### [What is needed]
Everything in the entries is to be written out exactly, except for the pictures.

### [Data to examine]

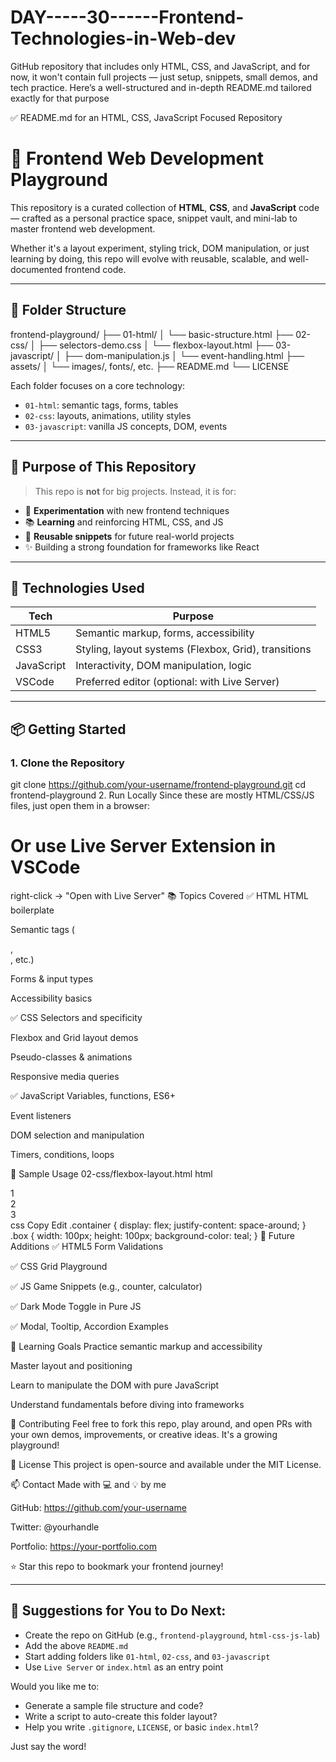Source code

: # DAY-----30------Frontend-Technologies-in-Web-dev
GitHub repository that includes only HTML, CSS, and JavaScript, and for now, it won't contain full projects — just setup, snippets, small demos, and tech practice.  Here’s a well-structured and in-depth README.md tailored exactly for that purpose

✅ README.md for an HTML, CSS, JavaScript Focused Repository

# 🌟 Frontend Web Development Playground

This repository is a curated collection of **HTML**, **CSS**, and **JavaScript** code — crafted as a personal practice space, snippet vault, and mini-lab to master frontend web development.

Whether it's a layout experiment, styling trick, DOM manipulation, or just learning by doing, this repo will evolve with reusable, scalable, and well-documented frontend code.

---

## 📁 Folder Structure

frontend-playground/
├── 01-html/
│ └── basic-structure.html
├── 02-css/
│ ├── selectors-demo.css
│ └── flexbox-layout.html
├── 03-javascript/
│ ├── dom-manipulation.js
│ └── event-handling.html
├── assets/
│ └── images/, fonts/, etc.
├── README.md
└── LICENSE



Each folder focuses on a core technology:
- `01-html`: semantic tags, forms, tables
- `02-css`: layouts, animations, utility styles
- `03-javascript`: vanilla JS concepts, DOM, events

---

## 🚀 Purpose of This Repository

> This repo is **not** for big projects. Instead, it is for:

- 🔬 **Experimentation** with new frontend techniques
- 📚 **Learning** and reinforcing HTML, CSS, and JS
- 🔄 **Reusable snippets** for future real-world projects
- ✨ Building a strong foundation for frameworks like React

---

## 🧰 Technologies Used

| Tech | Purpose |
|------|---------|
| HTML5 | Semantic markup, forms, accessibility |
| CSS3 | Styling, layout systems (Flexbox, Grid), transitions |
| JavaScript | Interactivity, DOM manipulation, logic |
| VSCode | Preferred editor (optional: with Live Server) |

---

## 📦 Getting Started

### 1. Clone the Repository


git clone https://github.com/your-username/frontend-playground.git
cd frontend-playground
2. Run Locally
Since these are mostly HTML/CSS/JS files, just open them in a browser:


# Or use Live Server Extension in VSCode
right-click → "Open with Live Server"
📚 Topics Covered
✅ HTML
HTML boilerplate

Semantic tags (<article>, <section>, etc.)

Forms & input types

Accessibility basics

✅ CSS
Selectors and specificity

Flexbox and Grid layout demos

Pseudo-classes & animations

Responsive media queries

✅ JavaScript
Variables, functions, ES6+

Event listeners

DOM selection and manipulation

Timers, conditions, loops

🧪 Sample Usage
02-css/flexbox-layout.html
html
<div class="container">
  <div class="box">1</div>
  <div class="box">2</div>
  <div class="box">3</div>
</div>
css
Copy
Edit
.container {
  display: flex;
  justify-content: space-around;
}
.box {
  width: 100px;
  height: 100px;
  background-color: teal;
}
📌 Future Additions
✅ HTML5 Form Validations

✅ CSS Grid Playground

✅ JS Game Snippets (e.g., counter, calculator)

✅ Dark Mode Toggle in Pure JS

✅ Modal, Tooltip, Accordion Examples

🧠 Learning Goals
Practice semantic markup and accessibility

Master layout and positioning

Learn to manipulate the DOM with pure JavaScript

Understand fundamentals before diving into frameworks

🤝 Contributing
Feel free to fork this repo, play around, and open PRs with your own demos, improvements, or creative ideas. It's a growing playground!

📄 License
This project is open-source and available under the MIT License.

📫 Contact
Made with 💻 and 💡 by me

GitHub: https://github.com/your-username

Twitter: @yourhandle

Portfolio: https://your-portfolio.com

⭐ Star this repo to bookmark your frontend journey!


---

## 🔧 Suggestions for You to Do Next:

- Create the repo on GitHub (e.g., `frontend-playground`, `html-css-js-lab`)
- Add the above `README.md`
- Start adding folders like `01-html`, `02-css`, and `03-javascript`
- Use `Live Server` or `index.html` as an entry point

Would you like me to:
- Generate a sample file structure and code?
- Write a script to auto-create this folder layout?
- Help you write `.gitignore`, `LICENSE`, or basic `index.html`?

Just say the word!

### [Expected output]
Source code

: # DAY-----30------Frontend-Technologies-in-Web-dev
GitHub repository that includes only HTML, CSS, and JavaScript, and for now, it won't contain full projects — just setup, snippets, small demos, and tech practice.  Here’s a well-structured and in-depth README.md tailored exactly for that purpose

✅ README.md for an HTML, CSS, JavaScript Focused Repository

# 🌟 Frontend Web Development Playground

This repository is a curated collection of **HTML**, **CSS**, and **JavaScript** code — crafted as a personal practice space, snippet vault, and mini-lab to master frontend web development.

Whether it's a layout experiment, styling trick, DOM manipulation, or just learning by doing, this repo will evolve with reusable, scalable, and well-documented frontend code.

---

## 📁 Folder Structure

frontend-playground/
├── 01-html/
│ └── basic-structure.html
├── 02-css/
│ ├── selectors-demo.css
│ └── flexbox-layout.html
├── 03-javascript/
│ ├── dom-manipulation.js
│ └── event-handling.html
├── assets/
│ └── images/, fonts/, etc.
├── README.md
└── LICENSE



Each folder focuses on a core technology:
- `01-html`: semantic tags, forms, tables
- `02-css`: layouts, animations, utility styles
- `03-javascript`: vanilla JS concepts, DOM, events

---

## 🚀 Purpose of This Repository

> This repo is **not** for big projects. Instead, it is for:

- 🔬 **Experimentation** with new frontend techniques
- 📚 **Learning** and reinforcing HTML, CSS, and JS
- 🔄 **Reusable snippets** for future real-world projects
- ✨ Building a strong foundation for frameworks like React

---

## 🧰 Technologies Used

| Tech | Purpose |
|------|---------|
| HTML5 | Semantic markup, forms, accessibility |
| CSS3 | Styling, layout systems (Flexbox, Grid), transitions |
| JavaScript | Interactivity, DOM manipulation, logic |
| VSCode | Preferred editor (optional: with Live Server) |

---

## 📦 Getting Started

### 1. Clone the Repository


git clone https://github.com/your-username/frontend-playground.git
cd frontend-playground
2. Run Locally
Since these are mostly HTML/CSS/JS files, just open them in a browser:


# Or use Live Server Extension in VSCode
right-click → "Open with Live Server"
📚 Topics Covered
✅ HTML
HTML boilerplate

Semantic tags (<article>, <section>, etc.)

Forms & input types

Accessibility basics

✅ CSS
Selectors and specificity

Flexbox and Grid layout demos

Pseudo-classes & animations

Responsive media queries

✅ JavaScript
Variables, functions, ES6+

Event listeners

DOM selection and manipulation

Timers, conditions, loops

🧪 Sample Usage
02-css/flexbox-layout.html
html
<div class="container">
  <div class="box">1</div>
  <div class="box">2</div>
  <div class="box">3</div>
</div>
css
Copy
Edit
.container {
  display: flex;
  justify-content: space-around;
}
.box {
  width: 100px;
  height: 100px;
  background-color: teal;
}
📌 Future Additions
✅ HTML5 Form Validations

✅ CSS Grid Playground

✅ JS Game Snippets (e.g., counter, calculator)

✅ Dark Mode Toggle in Pure JS

✅ Modal, Tooltip, Accordion Examples

🧠 Learning Goals
Practice semantic markup and accessibility

Master layout and positioning

Learn to manipulate the DOM with pure JavaScript

Understand fundamentals before diving into frameworks

🤝 Contributing
Feel free to fork this repo, play around, and open PRs with your own demos, improvements, or creative ideas. It's a growing playground!

📄 License
This project is open-source and available under the MIT License.

📫 Contact
Made with 💻 and 💡 by me

GitHub: https://github.com/your-username

Twitter: @yourhandle

Portfolio: https://your-portfolio.com

⭐ Star this repo to bookmark your frontend journey!


---

## 🔧 Suggestions for You to Do Next:

- Create the repo on GitHub (e.g., `frontend-playground`, `html-css-js-lab`)
- Add the above `README.md`
- Start adding folders like `01-html`, `02-css`, and `03-javascript`
- Use `Live Server` or `index.html` as an entry point

Would you like me to:
- Generate a sample file structure and code?
- Write a script to auto-create this folder layout?
- Help you write `.gitignore`, `LICENSE`, or basic `index.html`?

Just say the word!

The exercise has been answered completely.